Below are the records to retype. Keep every character exactly and leave out the pictures.

***** Dataset records *****

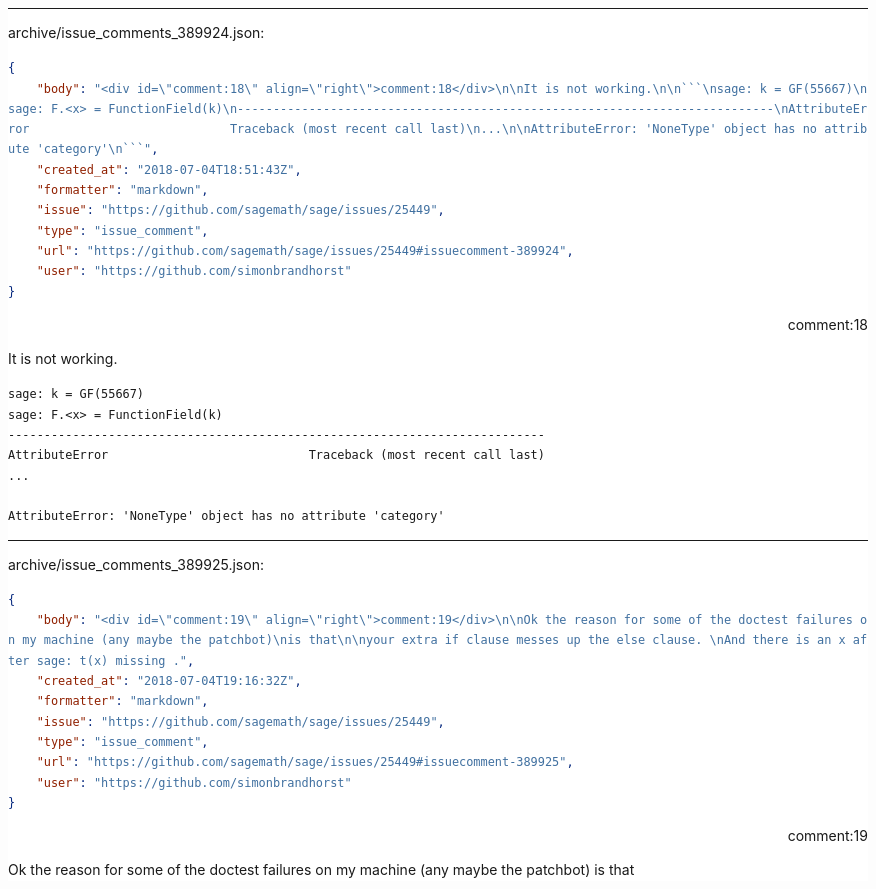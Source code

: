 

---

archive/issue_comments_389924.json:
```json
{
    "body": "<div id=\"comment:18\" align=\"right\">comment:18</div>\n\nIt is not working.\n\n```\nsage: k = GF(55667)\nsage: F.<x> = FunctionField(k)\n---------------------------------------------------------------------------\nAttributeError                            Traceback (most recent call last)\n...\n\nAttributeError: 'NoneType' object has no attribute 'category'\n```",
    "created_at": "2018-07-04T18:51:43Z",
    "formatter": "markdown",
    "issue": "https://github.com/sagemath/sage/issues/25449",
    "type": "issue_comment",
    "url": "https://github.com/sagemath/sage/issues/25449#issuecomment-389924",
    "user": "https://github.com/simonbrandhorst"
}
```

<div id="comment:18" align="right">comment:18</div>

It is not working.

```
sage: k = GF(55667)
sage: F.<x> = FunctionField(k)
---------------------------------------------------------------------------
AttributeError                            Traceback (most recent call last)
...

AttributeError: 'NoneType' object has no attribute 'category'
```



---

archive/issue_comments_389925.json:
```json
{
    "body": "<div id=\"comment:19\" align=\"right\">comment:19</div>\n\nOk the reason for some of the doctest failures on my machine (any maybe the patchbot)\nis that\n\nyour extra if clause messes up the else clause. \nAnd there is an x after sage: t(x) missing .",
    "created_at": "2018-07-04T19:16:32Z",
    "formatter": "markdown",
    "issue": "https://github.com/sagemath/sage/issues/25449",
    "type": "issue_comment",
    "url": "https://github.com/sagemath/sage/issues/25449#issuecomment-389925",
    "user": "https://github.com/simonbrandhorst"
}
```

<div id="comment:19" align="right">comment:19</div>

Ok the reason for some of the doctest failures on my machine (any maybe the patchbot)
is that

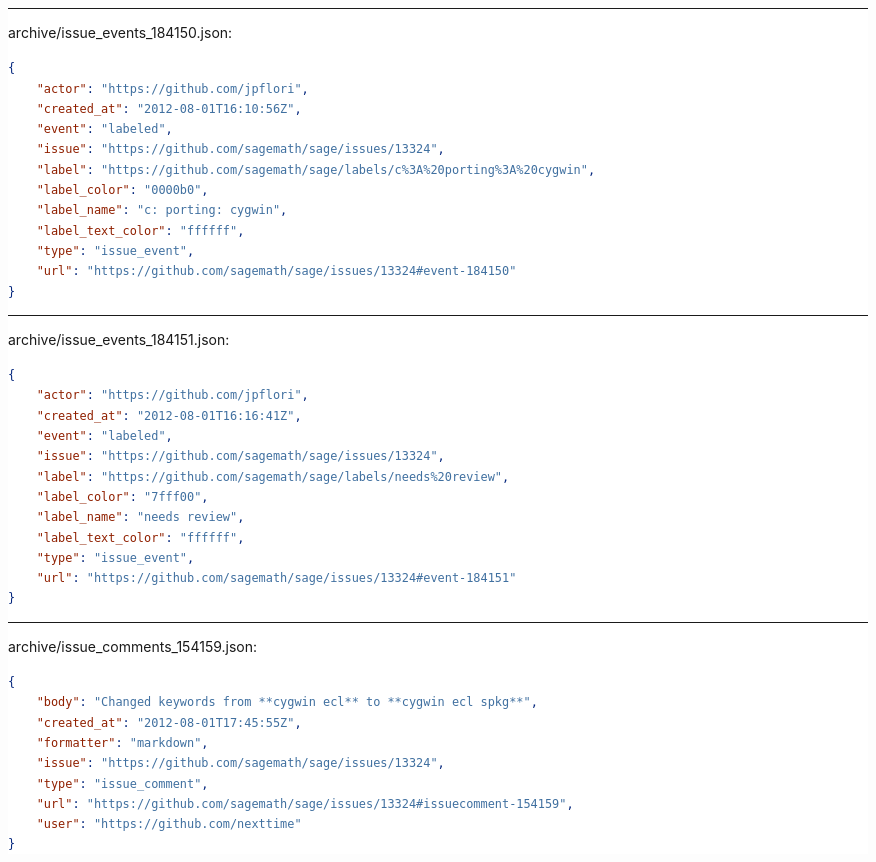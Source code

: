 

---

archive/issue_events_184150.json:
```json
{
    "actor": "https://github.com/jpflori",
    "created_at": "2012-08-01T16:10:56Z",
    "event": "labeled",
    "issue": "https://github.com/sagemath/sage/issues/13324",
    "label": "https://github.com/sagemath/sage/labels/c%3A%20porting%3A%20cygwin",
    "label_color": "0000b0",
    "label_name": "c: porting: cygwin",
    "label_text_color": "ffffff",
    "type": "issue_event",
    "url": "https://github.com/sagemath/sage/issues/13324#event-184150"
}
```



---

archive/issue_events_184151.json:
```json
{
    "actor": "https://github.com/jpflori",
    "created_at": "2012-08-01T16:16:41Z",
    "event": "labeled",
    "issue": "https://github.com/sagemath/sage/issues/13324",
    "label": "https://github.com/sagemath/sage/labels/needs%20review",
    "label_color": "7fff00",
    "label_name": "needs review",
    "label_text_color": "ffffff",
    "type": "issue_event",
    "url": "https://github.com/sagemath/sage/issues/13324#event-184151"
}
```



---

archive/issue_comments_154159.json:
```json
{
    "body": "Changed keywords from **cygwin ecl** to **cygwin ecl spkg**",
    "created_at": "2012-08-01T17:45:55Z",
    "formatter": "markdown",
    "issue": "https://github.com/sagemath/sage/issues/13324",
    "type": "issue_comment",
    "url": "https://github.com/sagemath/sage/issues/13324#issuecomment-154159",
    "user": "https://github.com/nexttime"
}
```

*****

Output for this exercise |
Source code

: 

---

archive/issue_comments_389924.json:
```json
{
    "body": "<div id=\"comment:18\" align=\"right\">comment:18</div>\n\nIt is not working.\n\n```\nsage: k = GF(55667)\nsage: F.<x> = FunctionField(k)\n---------------------------------------------------------------------------\nAttributeError                            Traceback (most recent call last)\n...\n\nAttributeError: 'NoneType' object has no attribute 'category'\n```",
    "created_at": "2018-07-04T18:51:43Z",
    "formatter": "markdown",
    "issue": "https://github.com/sagemath/sage/issues/25449",
    "type": "issue_comment",
    "url": "https://github.com/sagemath/sage/issues/25449#issuecomment-389924",
    "user": "https://github.com/simonbrandhorst"
}
```

<div id="comment:18" align="right">comment:18</div>

It is not working.

```
sage: k = GF(55667)
sage: F.<x> = FunctionField(k)
---------------------------------------------------------------------------
AttributeError                            Traceback (most recent call last)
...

AttributeError: 'NoneType' object has no attribute 'category'
```



---

archive/issue_comments_389925.json:
```json
{
    "body": "<div id=\"comment:19\" align=\"right\">comment:19</div>\n\nOk the reason for some of the doctest failures on my machine (any maybe the patchbot)\nis that\n\nyour extra if clause messes up the else clause. \nAnd there is an x after sage: t(x) missing .",
    "created_at": "2018-07-04T19:16:32Z",
    "formatter": "markdown",
    "issue": "https://github.com/sagemath/sage/issues/25449",
    "type": "issue_comment",
    "url": "https://github.com/sagemath/sage/issues/25449#issuecomment-389925",
    "user": "https://github.com/simonbrandhorst"
}
```

<div id="comment:19" align="right">comment:19</div>

Ok the reason for some of the doctest failures on my machine (any maybe the patchbot)
is that

Source code

: 

---

archive/issue_events_184150.json:
```json
{
    "actor": "https://github.com/jpflori",
    "created_at": "2012-08-01T16:10:56Z",
    "event": "labeled",
    "issue": "https://github.com/sagemath/sage/issues/13324",
    "label": "https://github.com/sagemath/sage/labels/c%3A%20porting%3A%20cygwin",
    "label_color": "0000b0",
    "label_name": "c: porting: cygwin",
    "label_text_color": "ffffff",
    "type": "issue_event",
    "url": "https://github.com/sagemath/sage/issues/13324#event-184150"
}
```



---

archive/issue_events_184151.json:
```json
{
    "actor": "https://github.com/jpflori",
    "created_at": "2012-08-01T16:16:41Z",
    "event": "labeled",
    "issue": "https://github.com/sagemath/sage/issues/13324",
    "label": "https://github.com/sagemath/sage/labels/needs%20review",
    "label_color": "7fff00",
    "label_name": "needs review",
    "label_text_color": "ffffff",
    "type": "issue_event",
    "url": "https://github.com/sagemath/sage/issues/13324#event-184151"
}
```



---

archive/issue_comments_154159.json:
```json
{
    "body": "Changed keywords from **cygwin ecl** to **cygwin ecl spkg**",
    "created_at": "2012-08-01T17:45:55Z",
    "formatter": "markdown",
    "issue": "https://github.com/sagemath/sage/issues/13324",
    "type": "issue_comment",
    "url": "https://github.com/sagemath/sage/issues/13324#issuecomment-154159",
    "user": "https://github.com/nexttime"
}
```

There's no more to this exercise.